Extending Flash Lifetime

Extending Flash Lifetime

Extending Flash Lifetime

The characteristics of flash memory are key factors to which the controller must adapt in order to achieve these goals. The process of writing data, the limited number of program/erase cycles of flash memory cells, and error handling are just a few examples of these characteristics, which are described in more detail below.

Programming data: pages and blocks

One key characteristic of NAND flash is that data is written and programmed in pages. Those pages are typically sized between 4 kB and 16 kB and can only be erased by erasing entire blocks, which consists of multiple pages. The fact that a cell within pages and blocks needs to be programmed and erased ‘in a flash’, is why it is called Flash Memory. Any cells that have been programmed to 0 can only be reset to 1 by erasing the entire block. Ultimately, before new data can be programmed into a page that already contains data, the current contents of the page must be copied to a different, empty page or erased if no longer needed. If no empty pages are available, a block must be erased before copying the data to a page in that block. The old page is then marked as invalid and is available for erase and reuse.

The controller manages this process of deciding which pages to use and keeping track of invalid pages that need to be erased. Also, it performs a function called ‘garbage collection’ by consolidating pages of valid data into blocks, creating empty blocks ready for erasing and reuse. During all data processes, the controller manages the mapping from the logical addresses from the host to the physical location in the memory. Another key feature of the controller is the insurance of data integrity if there is a power failure while data is being moved. This is especially critical when the power failure occurs in vital industries such as medical technology.

Limited program and erase cycles

The processes described above include complicated physical characteristics and relatively high voltages. Because of this, the choice of which blocks and pages to use becomes even more complex by the limited number of program and erase cycles that Flash cells can. To prevent early failure of pages, the controller performs a process called ‘wear levelling’ to ensure all flash blocks are used equally.
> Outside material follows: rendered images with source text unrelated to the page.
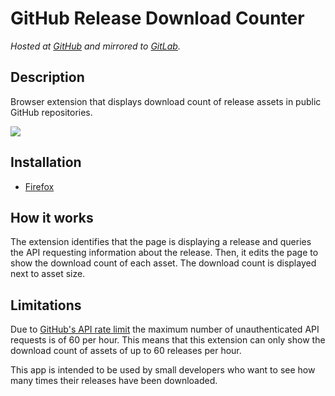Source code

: # GitHub Release Download Counter

*Hosted at [GitHub](https://github.com/matuzalemmuller/GitHub-Release-Download-Counter) and mirrored to [GitLab](https://gitlab.com/matuzalemmuller/GitHub-Release-Download-Counter).*

## Description

Browser extension that displays download count of release assets in public GitHub repositories.

![](https://i.imgur.com/rJtkebi.png)

## Installation

* [Firefox](https://addons.mozilla.org/en-US/firefox/addon/gh-release-download-counter/)

## How it works

The extension identifies that the page is displaying a release and queries the API requesting information about the release. Then, it edits the page to show the download count of each asset. The download count is displayed next to asset size.

## Limitations

Due to [GitHub's API rate limit](https://developer.github.com/v3/#rate-limiting) the maximum number of unauthenticated API requests is of 60 per hour. This means that this extension can only show the download count of assets of up to 60 releases per hour.

This app is intended to be used by small developers who want to see how many times their releases have been downloaded.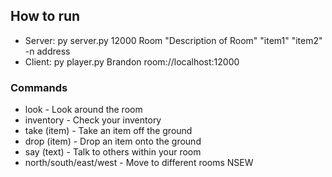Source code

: ## How to run

- Server: py server.py 12000 Room "Description of Room" "item1" "item2" -n address
- Client: py player.py Brandon room://localhost:12000

### Commands
- look - Look around the room
- inventory - Check your inventory
- take (item) - Take an item off the ground
- drop (item) - Drop an item onto the ground
- say (text) - Talk to others within your room
- north/south/east/west - Move to different rooms NSEW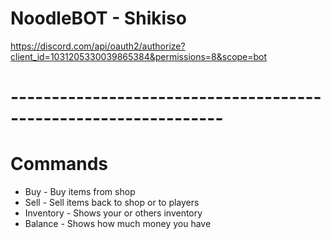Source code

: # NoodleBOT - Shikiso
https://discord.com/api/oauth2/authorize?client_id=1031205330039865384&permissions=8&scope=bot
# ----------------------------------------------------------------
# Commands
- Buy - Buy items from shop
- Sell - Sell items back to shop or to players
- Inventory - Shows your or others inventory
- Balance - Shows how much money you have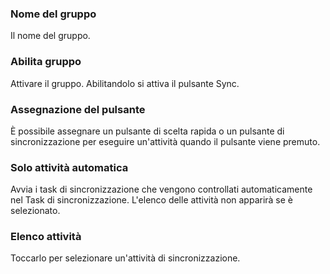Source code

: ### Nome del gruppo

Il nome del gruppo.

### Abilita gruppo

Attivare il gruppo. Abilitandolo si attiva il pulsante Sync.

### Assegnazione del pulsante

È possibile assegnare un pulsante di scelta rapida o un pulsante di sincronizzazione per eseguire un'attività quando il pulsante viene premuto.

### Solo attività automatica

Avvia i task di sincronizzazione che vengono controllati automaticamente nel Task di sincronizzazione. L'elenco delle attività non apparirà se è selezionato.

### Elenco attività

Toccarlo per selezionare un'attività di sincronizzazione.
Error Correction and Bad Block Management

Another important task of the controller is detecting errors when reading data by using Error Correction Coding (ECC) as efficiently as possible. Recent ECCs can correct over 120 bit errors within 1kByte of user data. This means that up to 1 out of 70 bits read is expected to be incorrect relating to the Raw Bit Error Rate (RBER)! 

If repeated failures occur in a block or a block fails to erase, it is marked as bad and will not be used in the future. One important feature of flash memory is that they are built with additional spare blocks. So, in case a block shows an error rate beyond the tolerance limit, the block will not be used and will be marked as bad. Instead, another spare block will be used.

Health monitoring

Finally, let us look at tracking the current status and expected lifetime of the flash memory. This process is used to avoid unexpected failures and data loss. As with hard disk drives, the standard self-monitoring, analysis, and reporting technology (SMART) allow the controller to report the health of the flash memory.

Therefore, a state-of-the-art flash controller technology is key to enable flash-based storage products, ensuring high levels of endurance, reliability and operating life compared to hard disk storage.